Monday, April 30, 2007

Government was warned of Air India bombing

The inquiry looking into the 1985 Air India bombing will be told Monday that government agencies were warned a number of times an airline attack was imminent, the CBC has learned.
The official line has been that the government knew of no such information, a key issue for the victims' families. Many of them testified last fall that Canadian law enforcement agencies had to know much more than they've let on, the CBC's Terry Milewski reported Sunday.
For 22 years, the official storyline has been that the system did not fail because there were no specific warnings. But the inquiry — resuming Monday after lengthy wrangling over official secrecy — is about to hear of a months-long series of specific warnings about a coming attack on Air India.

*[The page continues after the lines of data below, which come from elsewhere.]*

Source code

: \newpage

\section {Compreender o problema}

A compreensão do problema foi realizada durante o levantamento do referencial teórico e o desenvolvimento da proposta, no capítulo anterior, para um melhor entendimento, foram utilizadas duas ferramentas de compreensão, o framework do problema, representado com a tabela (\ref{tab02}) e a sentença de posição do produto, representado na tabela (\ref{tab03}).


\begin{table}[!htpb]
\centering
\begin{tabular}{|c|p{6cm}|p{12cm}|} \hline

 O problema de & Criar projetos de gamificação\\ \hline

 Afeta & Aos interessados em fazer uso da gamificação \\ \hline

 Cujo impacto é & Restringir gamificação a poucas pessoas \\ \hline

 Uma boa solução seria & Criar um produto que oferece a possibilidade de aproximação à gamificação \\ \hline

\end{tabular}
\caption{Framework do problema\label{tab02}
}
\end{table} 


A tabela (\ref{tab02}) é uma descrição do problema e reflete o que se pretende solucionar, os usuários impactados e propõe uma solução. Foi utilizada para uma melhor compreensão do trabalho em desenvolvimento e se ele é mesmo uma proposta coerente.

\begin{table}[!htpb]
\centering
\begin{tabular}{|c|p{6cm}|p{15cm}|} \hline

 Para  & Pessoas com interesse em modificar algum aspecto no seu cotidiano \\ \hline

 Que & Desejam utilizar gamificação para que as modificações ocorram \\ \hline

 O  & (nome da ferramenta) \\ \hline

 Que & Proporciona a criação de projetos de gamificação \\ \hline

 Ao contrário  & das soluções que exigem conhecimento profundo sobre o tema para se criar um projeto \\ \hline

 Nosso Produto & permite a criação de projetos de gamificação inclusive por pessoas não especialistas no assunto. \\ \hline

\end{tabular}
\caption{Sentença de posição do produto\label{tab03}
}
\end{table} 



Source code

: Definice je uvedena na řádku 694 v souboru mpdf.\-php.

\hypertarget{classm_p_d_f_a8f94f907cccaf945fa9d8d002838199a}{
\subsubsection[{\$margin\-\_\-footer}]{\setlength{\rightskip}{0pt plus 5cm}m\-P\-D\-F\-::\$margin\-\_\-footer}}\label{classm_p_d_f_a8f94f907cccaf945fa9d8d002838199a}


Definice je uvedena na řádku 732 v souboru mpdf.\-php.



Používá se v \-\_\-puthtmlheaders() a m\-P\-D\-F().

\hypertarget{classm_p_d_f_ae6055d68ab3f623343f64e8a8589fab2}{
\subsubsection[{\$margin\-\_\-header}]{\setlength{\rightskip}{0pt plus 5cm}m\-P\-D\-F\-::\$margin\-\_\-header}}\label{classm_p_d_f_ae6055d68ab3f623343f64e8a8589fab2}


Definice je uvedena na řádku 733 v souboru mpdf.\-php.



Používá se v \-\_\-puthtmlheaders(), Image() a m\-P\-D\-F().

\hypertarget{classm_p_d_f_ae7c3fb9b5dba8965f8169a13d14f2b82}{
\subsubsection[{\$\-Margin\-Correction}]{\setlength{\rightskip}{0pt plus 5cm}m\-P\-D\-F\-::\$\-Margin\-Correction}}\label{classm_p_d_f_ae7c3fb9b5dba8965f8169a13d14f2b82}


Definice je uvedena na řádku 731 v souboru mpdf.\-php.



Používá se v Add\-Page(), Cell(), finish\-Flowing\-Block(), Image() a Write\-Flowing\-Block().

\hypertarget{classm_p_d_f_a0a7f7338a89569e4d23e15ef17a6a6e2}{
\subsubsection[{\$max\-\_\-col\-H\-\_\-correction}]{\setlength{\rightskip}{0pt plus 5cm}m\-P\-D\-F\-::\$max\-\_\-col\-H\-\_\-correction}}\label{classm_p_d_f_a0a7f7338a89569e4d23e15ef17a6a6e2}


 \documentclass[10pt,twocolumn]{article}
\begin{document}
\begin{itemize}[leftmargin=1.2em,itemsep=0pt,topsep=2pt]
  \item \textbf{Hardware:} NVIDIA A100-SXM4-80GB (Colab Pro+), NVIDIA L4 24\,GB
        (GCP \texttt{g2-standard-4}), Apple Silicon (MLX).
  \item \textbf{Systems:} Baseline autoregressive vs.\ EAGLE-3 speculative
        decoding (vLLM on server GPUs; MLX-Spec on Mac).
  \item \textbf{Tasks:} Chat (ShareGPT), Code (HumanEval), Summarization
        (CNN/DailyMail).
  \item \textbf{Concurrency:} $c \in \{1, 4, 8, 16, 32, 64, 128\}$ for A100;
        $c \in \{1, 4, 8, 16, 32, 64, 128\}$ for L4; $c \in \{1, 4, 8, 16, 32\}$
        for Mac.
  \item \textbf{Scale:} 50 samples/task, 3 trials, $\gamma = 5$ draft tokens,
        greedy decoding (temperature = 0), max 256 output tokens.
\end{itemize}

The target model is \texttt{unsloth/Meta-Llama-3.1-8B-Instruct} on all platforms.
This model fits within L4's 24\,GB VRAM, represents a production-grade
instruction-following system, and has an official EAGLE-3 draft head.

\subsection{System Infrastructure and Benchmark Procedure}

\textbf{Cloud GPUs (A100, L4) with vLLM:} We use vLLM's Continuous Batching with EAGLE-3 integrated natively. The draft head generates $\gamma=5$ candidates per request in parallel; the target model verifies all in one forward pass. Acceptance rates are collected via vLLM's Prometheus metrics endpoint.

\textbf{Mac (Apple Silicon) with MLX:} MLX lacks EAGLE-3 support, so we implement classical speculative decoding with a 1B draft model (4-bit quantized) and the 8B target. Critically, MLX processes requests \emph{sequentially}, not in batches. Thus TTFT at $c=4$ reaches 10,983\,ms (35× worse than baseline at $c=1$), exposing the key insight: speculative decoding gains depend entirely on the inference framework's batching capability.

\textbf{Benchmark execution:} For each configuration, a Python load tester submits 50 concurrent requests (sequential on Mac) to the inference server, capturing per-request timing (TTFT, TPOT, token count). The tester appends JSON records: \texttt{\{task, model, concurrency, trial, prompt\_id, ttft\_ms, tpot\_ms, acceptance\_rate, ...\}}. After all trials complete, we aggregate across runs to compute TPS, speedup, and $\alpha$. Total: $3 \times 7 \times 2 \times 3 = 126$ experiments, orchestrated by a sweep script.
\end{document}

The warnings came from police informers, the Indian government and Air India itself, which told the RCMP three weeks before the bombing that Sikh extremists in Canada were planning to put bombs on Air India flights, Milewski reported.
On Monday, the inquiry will hear that the RCMP failed to give details of the Indian intelligence to the Canadian Security Intelligence Service, and that the airline itself failed to check bags against passengers, allowing an unaccompanied bag on to the plane, Milewski reported.
Furthermore, several police informers inside the Sikh extremist movement also reported the bomb plot. Paul Besso told CBC News he was spying on Sikh drug dealers when he heard about the plot.
CSIS also followed the plot leader, Talwinder Singh Parmar, to a test bombing on Vancouver Island, just three days after the tip from Air India about the bombs.
Vancouver police also monitored a meeting of Sikh militants, where one can be heard complaining that: "No ambassadors have been killed! What are you doing? Nothing!"
"You will see! Something will be done in two weeks," another person replied.